Complete silence reigned, before Draco called back suspiciously, "With whom?"
"With each other, you fucking prat," Cho replied, voice heavy with irritation. Remus looked as if he had just died and gone to heaven.
*****
Precisely one minute and thirty seconds after that, Draco, Ron, Neville, Harry, Remus, and Snape made their way back into the theatre.
"Best minute of my life" Draco exclaimed.
"Totally worth it!" Harry agreed.
"Indeed" Was Snape's only reply. The rest were too awestruck at what they had just seen to formulate any other reply. Besides, their blood supply was busy fueling other things, except for Ron, who looked about ready to gauge his eyes out with bamboo skewers.
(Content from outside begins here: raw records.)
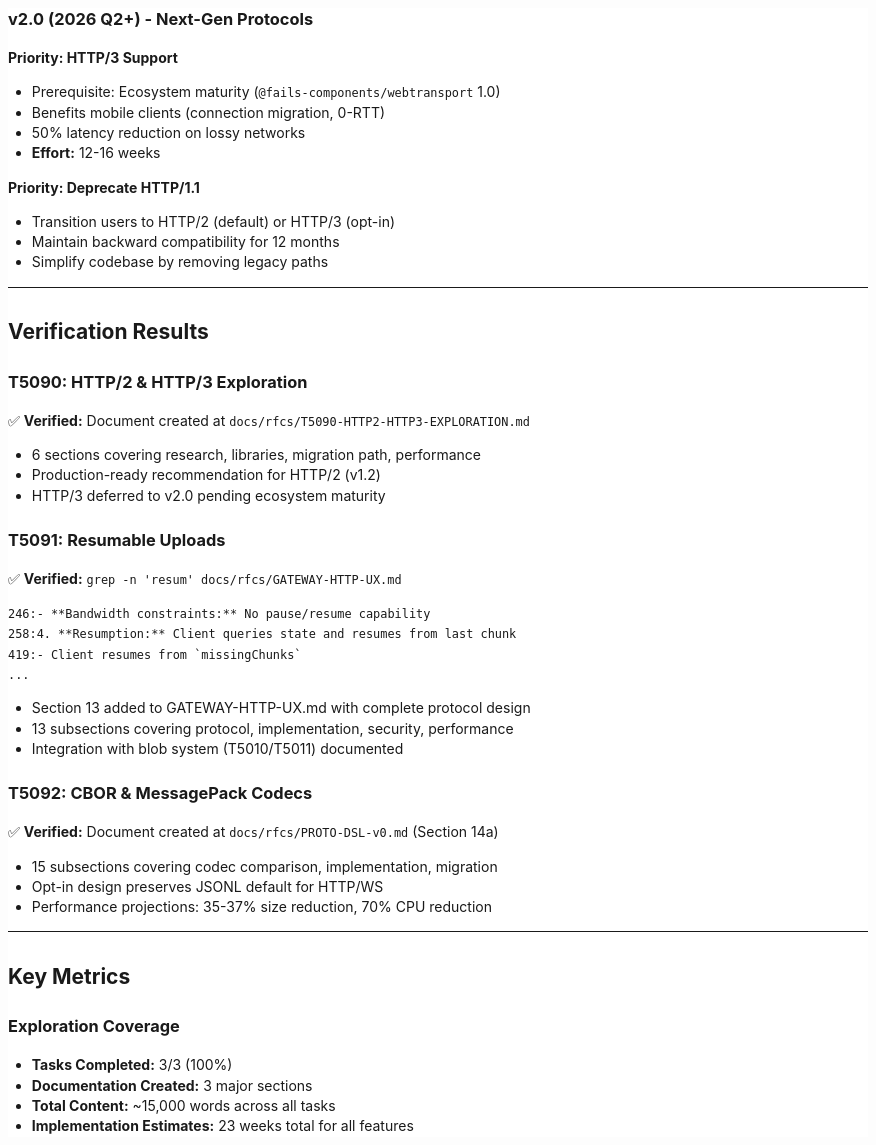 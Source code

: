 ### v2.0 (2026 Q2+) - Next-Gen Protocols

**Priority: HTTP/3 Support**
- Prerequisite: Ecosystem maturity (`@fails-components/webtransport` 1.0)
- Benefits mobile clients (connection migration, 0-RTT)
- 50% latency reduction on lossy networks
- **Effort:** 12-16 weeks

**Priority: Deprecate HTTP/1.1**
- Transition users to HTTP/2 (default) or HTTP/3 (opt-in)
- Maintain backward compatibility for 12 months
- Simplify codebase by removing legacy paths

---

## Verification Results

### T5090: HTTP/2 & HTTP/3 Exploration
✅ **Verified:** Document created at `docs/rfcs/T5090-HTTP2-HTTP3-EXPLORATION.md`
- 6 sections covering research, libraries, migration path, performance
- Production-ready recommendation for HTTP/2 (v1.2)
- HTTP/3 deferred to v2.0 pending ecosystem maturity

### T5091: Resumable Uploads
✅ **Verified:** `grep -n 'resum' docs/rfcs/GATEWAY-HTTP-UX.md`
```
246:- **Bandwidth constraints:** No pause/resume capability
258:4. **Resumption:** Client queries state and resumes from last chunk
419:- Client resumes from `missingChunks`
...
```
- Section 13 added to GATEWAY-HTTP-UX.md with complete protocol design
- 13 subsections covering protocol, implementation, security, performance
- Integration with blob system (T5010/T5011) documented

### T5092: CBOR & MessagePack Codecs
✅ **Verified:** Document created at `docs/rfcs/PROTO-DSL-v0.md` (Section 14a)
- 15 subsections covering codec comparison, implementation, migration
- Opt-in design preserves JSONL default for HTTP/WS
- Performance projections: 35-37% size reduction, 70% CPU reduction

---

## Key Metrics

### Exploration Coverage
- **Tasks Completed:** 3/3 (100%)
- **Documentation Created:** 3 major sections
- **Total Content:** ~15,000 words across all tasks
- **Implementation Estimates:** 23 weeks total for all features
Ginny, Cho and Hermione followed close behind, each reapplying their badly smeared lipstick.
"Girls, what the hell kind of special magic was that?" Remus asked.
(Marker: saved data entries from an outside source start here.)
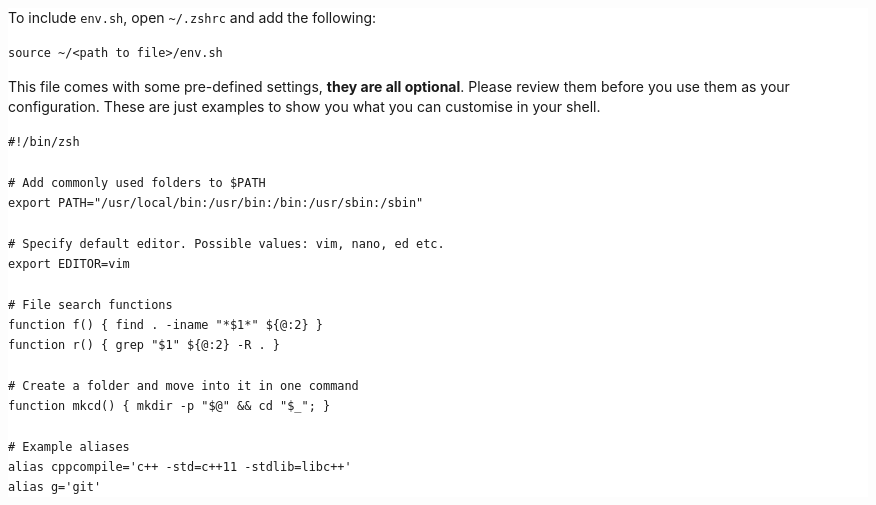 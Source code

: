 To include `env.sh`, open `~/.zshrc` and add the following:

```
source ~/<path to file>/env.sh
```

This file comes with some pre-defined settings, **they are all optional**. Please review them before you use them as your configuration. These are just examples to show you what you can customise in your shell.

```
#!/bin/zsh

# Add commonly used folders to $PATH
export PATH="/usr/local/bin:/usr/bin:/bin:/usr/sbin:/sbin"

# Specify default editor. Possible values: vim, nano, ed etc.
export EDITOR=vim

# File search functions
function f() { find . -iname "*$1*" ${@:2} }
function r() { grep "$1" ${@:2} -R . }

# Create a folder and move into it in one command
function mkcd() { mkdir -p "$@" && cd "$_"; }

# Example aliases
alias cppcompile='c++ -std=c++11 -stdlib=libc++'
alias g='git'
```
Hermione smiled up at him and replied, "Vaginamancy."
*****
Onscreen, Janet was back in Frank's lab, staring at a monitor that depicted Brad and Frank in bed. Brad was smoking a cigarette, and Frank looked like a cat that had eaten not one, not two, but twenty-three fat, shiny yellow canaries.
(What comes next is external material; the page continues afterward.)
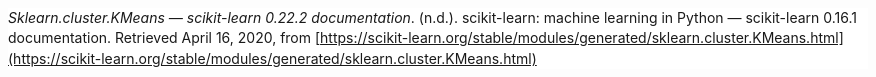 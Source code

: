 _Sklearn.cluster.KMeans — scikit-learn 0.22.2 documentation_. (n.d.). scikit-learn: machine learning in Python — scikit-learn 0.16.1 documentation. Retrieved April 16, 2020, from [https://scikit-learn.org/stable/modules/generated/sklearn.cluster.KMeans.html](https://scikit-learn.org/stable/modules/generated/sklearn.cluster.KMeans.html)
"Oh, Brad, Oh Brad - How could you?" She sobbed, conveniently forgetting that she herself had allowed frank to take some rather liberal liberties with her.
IT WAS EASY, NO PANTYHOSE!
HEY, THERE'S A MONSTER OVER HERE WITH A FRIGGIN HUGE DICK! AND IT VIBRATES TOO! THAT'S RIGHT, COME AND GET IT...
Janet turned slowly as she heard moans and cried of pain from the rainbow colored tank. She walked over to it, only to find rocky nursing various scrapes and burns all over his body.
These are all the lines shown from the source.